The US FDA has approved evolocumab (Repatha, Amgen) for the prevention of myocardial infarction, strokes and coronary revascularisations in adults with established cardiovascular disease. The approval means that the drug is now the first PCSK9 inhibitor to have such an indication in the USA.
A press release reports that the FOURIER study showed that evolocumab reduced the risk of myocardial infarction by 27%, the risk of stroke by 21% and the risk of coronary revascularisation by 22%. Overall, the study found a statistically significant 15% reduction (p<0.001) in the risk of the primary composite endpoint, which included hospitalisation for unstable angina, coronary revascularisation, myocardial infarction, stroke or cardiovascular death.
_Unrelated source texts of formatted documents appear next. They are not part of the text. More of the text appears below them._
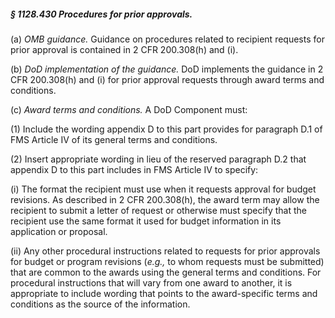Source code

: ##### § 1128.430 Procedures for prior approvals. #####

(a) *OMB guidance.* Guidance on procedures related to recipient requests for prior approval is contained in 2 CFR 200.308(h) and (i).

(b) *DoD implementation of the guidance.* DoD implements the guidance in 2 CFR 200.308(h) and (i) for prior approval requests through award terms and conditions.

(c) *Award terms and conditions.* A DoD Component must:

(1) Include the wording appendix D to this part provides for paragraph D.1 of FMS Article IV of its general terms and conditions.

(2) Insert appropriate wording in lieu of the reserved paragraph D.2 that appendix D to this part includes in FMS Article IV to specify:

(i) The format the recipient must use when it requests approval for budget revisions. As described in 2 CFR 200.308(h), the award term may allow the recipient to submit a letter of request or otherwise must specify that the recipient use the same format it used for budget information in its application or proposal.

(ii) Any other procedural instructions related to requests for prior approvals for budget or program revisions (*e.g.,* to whom requests must be submitted) that are common to the awards using the general terms and conditions. For procedural instructions that will vary from one award to another, it is appropriate to include wording that points to the award-specific terms and conditions as the source of the information.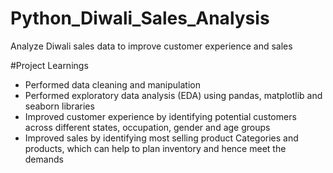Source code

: # Python_Diwali_Sales_Analysis
Analyze Diwali sales data to improve customer experience and sales

#Project Learnings

* Performed data cleaning and manipulation
* Performed exploratory data analysis (EDA) using pandas, matplotlib and seaborn libraries
* Improved customer experience by identifying potential customers across different states, occupation, gender and age groups
* Improved sales by identifying most selling product Categories and products, which can help to plan inventory and hence meet the demands
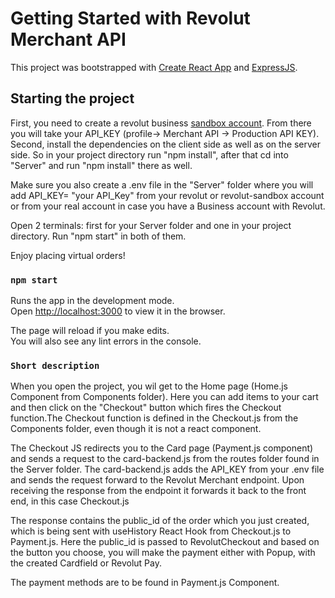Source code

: # Getting Started with Revolut Merchant API

This project was bootstrapped with [Create React App](https://github.com/facebook/create-react-app) and [ExpressJS](https://expressjs.com/en/starter/installing.html).

## Starting the project

First, you need to create a revolut business [sandbox account](https://sandbox-business.revolut.com/signin?rr=d8dea). From there you will take your API_KEY (profile-> Merchant API -> Production API KEY). 
Second, install the dependencies on the client side as well as on the server side.
So in your project directory run "npm install", after that cd into "Server" and run "npm install" there as well.

Make sure you also create a .env file in the "Server" folder where you will add API_KEY= "your API_Key" from your revolut or revolut-sandbox account or from your real account in case you have a Business account with Revolut.

Open 2 terminals: first for your Server folder and one in your project directory. Run "npm start" in both of them.

Enjoy placing virtual orders!


### `npm start`

Runs the app in the development mode.\
Open [http://localhost:3000](http://localhost:3000) to view it in the browser.

The page will reload if you make edits.\
You will also see any lint errors in the console.

### `Short description`

When you open the project, you wil get to the Home page (Home.js Component from Components folder). Here you can add items to your cart and then click on the "Checkout" button which fires the Checkout function.The Checkout function is defined in the Checkout.js from the Components folder, even though it is not a react component.

The Checkout JS redirects you to the Card page (Payment.js component) and sends a request to the card-backend.js from the routes folder found in the Server folder. The card-backend.js adds the API_KEY from your .env file and sends the request forward to the Revolut Merchant endpoint. Upon receiving the response from the endpoint it forwards it back to the front end, in this case Checkout.js

The response contains the public_id of the order which you just created, which is being sent with useHistory React Hook  from Checkout.js to Payment.js. Here the public_id is passed to RevolutCheckout and based on the button you choose, you will make the payment either with Popup, with the created Cardfield or Revolut Pay.

The payment methods are to be found in Payment.js Component.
Sean E Harper, executive vice president of Research and Development at Amgen, comments: “We are pleased that the FDA made the inclusion of our outcomes data a priority so that patients can benefit from Repatha’’s ability to reduce life-changing events of heart attacks and strokes. Despite treatment with current best therapy, many patients are still at high risk for cardiovascular events. Physicians now have a new FDA-approved treatment option to prevent cardiovascular events by dramatically lowering low-density lipoprotein (LDL) cholesterol with Repatha, especially for patients already on maximally-tolerated statin therapy who need further LDL cholesterol lowering.”
The FDA also approved evolocumab to be used as an adjunct to diet, alone or in combination with other lipid-lowering therapies, such as statins, for the treatment of adults with primary hyperlipidaemia to reduce LDL cholesterol.